A narrativa do livro é feita através de um narrador onisciente, com capítulos intercalados de enredo e contextualização histórica, baseada em pesquisas feitas pelo autor. Steinbeck utiliza tanto o discurso indireto livre, quanto os diálogos tradicionais para contar sua história, porém, a maior parte do livro é realmente feita em terceira pessoa. Não digo que essa é uma leitura fluida, pois a trama é densa e em muitos momentos, a narrativa se torna mais lenta até mesmo para dar ao leitor uma dimensão do que é essa travessia tão difícil. Entretanto, a linguagem é simples, com presença constante da oralidade, marcando o dialeto de Oklahoma.

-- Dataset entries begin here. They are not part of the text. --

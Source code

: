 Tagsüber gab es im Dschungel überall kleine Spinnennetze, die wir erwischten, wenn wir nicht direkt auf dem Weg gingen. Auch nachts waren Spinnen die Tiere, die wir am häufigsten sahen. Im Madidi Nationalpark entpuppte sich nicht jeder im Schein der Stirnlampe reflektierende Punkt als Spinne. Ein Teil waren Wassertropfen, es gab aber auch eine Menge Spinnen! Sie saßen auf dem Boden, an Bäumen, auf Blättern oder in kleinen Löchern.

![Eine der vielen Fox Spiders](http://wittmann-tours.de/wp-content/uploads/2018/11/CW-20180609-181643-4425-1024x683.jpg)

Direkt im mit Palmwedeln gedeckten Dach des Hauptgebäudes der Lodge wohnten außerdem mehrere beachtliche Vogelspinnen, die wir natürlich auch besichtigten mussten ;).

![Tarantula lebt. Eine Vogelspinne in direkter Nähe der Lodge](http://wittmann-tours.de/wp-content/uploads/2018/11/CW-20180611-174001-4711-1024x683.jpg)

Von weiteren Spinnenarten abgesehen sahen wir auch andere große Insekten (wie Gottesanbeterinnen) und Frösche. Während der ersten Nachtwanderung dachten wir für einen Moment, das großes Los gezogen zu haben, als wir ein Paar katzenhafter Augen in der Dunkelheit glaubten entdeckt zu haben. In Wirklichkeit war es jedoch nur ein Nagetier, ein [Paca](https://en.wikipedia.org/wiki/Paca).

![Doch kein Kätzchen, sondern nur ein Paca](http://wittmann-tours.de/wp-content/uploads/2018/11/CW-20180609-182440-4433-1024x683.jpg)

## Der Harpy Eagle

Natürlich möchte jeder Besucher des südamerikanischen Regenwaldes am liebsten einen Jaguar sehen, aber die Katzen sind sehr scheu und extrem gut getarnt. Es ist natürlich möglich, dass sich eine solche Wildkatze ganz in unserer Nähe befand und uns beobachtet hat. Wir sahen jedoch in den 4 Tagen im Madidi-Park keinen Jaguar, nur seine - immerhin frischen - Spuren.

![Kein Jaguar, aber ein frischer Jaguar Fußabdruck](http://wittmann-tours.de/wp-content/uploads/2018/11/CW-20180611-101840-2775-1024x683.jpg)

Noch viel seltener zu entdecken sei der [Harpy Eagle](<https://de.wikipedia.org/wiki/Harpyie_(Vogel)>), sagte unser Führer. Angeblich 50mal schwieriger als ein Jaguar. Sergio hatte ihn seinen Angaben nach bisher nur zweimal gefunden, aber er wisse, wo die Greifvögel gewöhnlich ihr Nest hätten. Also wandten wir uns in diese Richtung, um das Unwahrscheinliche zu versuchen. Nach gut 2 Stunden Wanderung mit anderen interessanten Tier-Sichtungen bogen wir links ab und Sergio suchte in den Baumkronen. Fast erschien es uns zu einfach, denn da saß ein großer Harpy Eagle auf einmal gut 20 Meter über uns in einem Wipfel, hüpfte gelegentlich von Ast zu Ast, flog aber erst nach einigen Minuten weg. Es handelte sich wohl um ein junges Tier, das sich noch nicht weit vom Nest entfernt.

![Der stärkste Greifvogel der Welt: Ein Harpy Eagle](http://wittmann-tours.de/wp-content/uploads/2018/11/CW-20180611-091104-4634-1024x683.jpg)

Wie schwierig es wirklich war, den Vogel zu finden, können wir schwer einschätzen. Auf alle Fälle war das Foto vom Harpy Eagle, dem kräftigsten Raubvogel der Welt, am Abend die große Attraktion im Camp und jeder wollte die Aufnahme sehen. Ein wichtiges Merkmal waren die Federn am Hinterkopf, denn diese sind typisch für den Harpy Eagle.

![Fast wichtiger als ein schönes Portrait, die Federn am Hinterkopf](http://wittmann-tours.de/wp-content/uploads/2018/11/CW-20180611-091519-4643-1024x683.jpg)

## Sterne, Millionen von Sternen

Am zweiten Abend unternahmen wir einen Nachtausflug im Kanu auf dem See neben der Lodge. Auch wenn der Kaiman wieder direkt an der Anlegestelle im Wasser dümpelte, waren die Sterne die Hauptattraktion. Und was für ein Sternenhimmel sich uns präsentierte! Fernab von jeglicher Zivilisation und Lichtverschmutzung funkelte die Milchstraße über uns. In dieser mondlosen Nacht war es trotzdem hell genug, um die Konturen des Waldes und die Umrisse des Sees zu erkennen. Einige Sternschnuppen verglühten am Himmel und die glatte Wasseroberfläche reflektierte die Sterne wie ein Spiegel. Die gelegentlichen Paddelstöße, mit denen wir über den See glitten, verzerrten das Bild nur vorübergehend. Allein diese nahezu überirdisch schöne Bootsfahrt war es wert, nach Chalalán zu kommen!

As vinhas da ira foi uma releitura para mim e certamente relerei mais vezes esse romance. É uma obra inesgotável e a cada vez que a revisitamos, percebemos novas nuances e detalhes que passaram despercebidos na leitura anterior. O romance é fruto de uma reportagem que John Steinbeck fez durante os anos do Dust Bowl e, após o seu artigo ser publicado, ele reuniu suas pesquisas e anotações, transformando-as em um livro de ficção, porém, muito realista – o autor questionou muitas pessoas sobre a verossimilhança de sua obra com a realidade. Afinal, seu objetivo era contar a história dessas pessoas que foram abandonadas pelo Estado no momento em que mais precisavam de ajuda.

A história do romance de Steinbeck me lembrou muito a trajetória de Itamar Vieira Júnior com o seu icônico Torto Arado. Assim como o autor norte-americano, ele também reuniu suas anotações sobre os quilombos e a população de trabalhadores rurais na Bahia para compor a sua obra-prima. Os romances se parecem até certo ponto, têm bastante aspectos em comum. Então, se você gostou de Torto Arado, é provável que goste também de As vinhas da ira. De qualquer maneira, recomendo fortemente os dois romances para vocês. São dolorosos, mas necessários.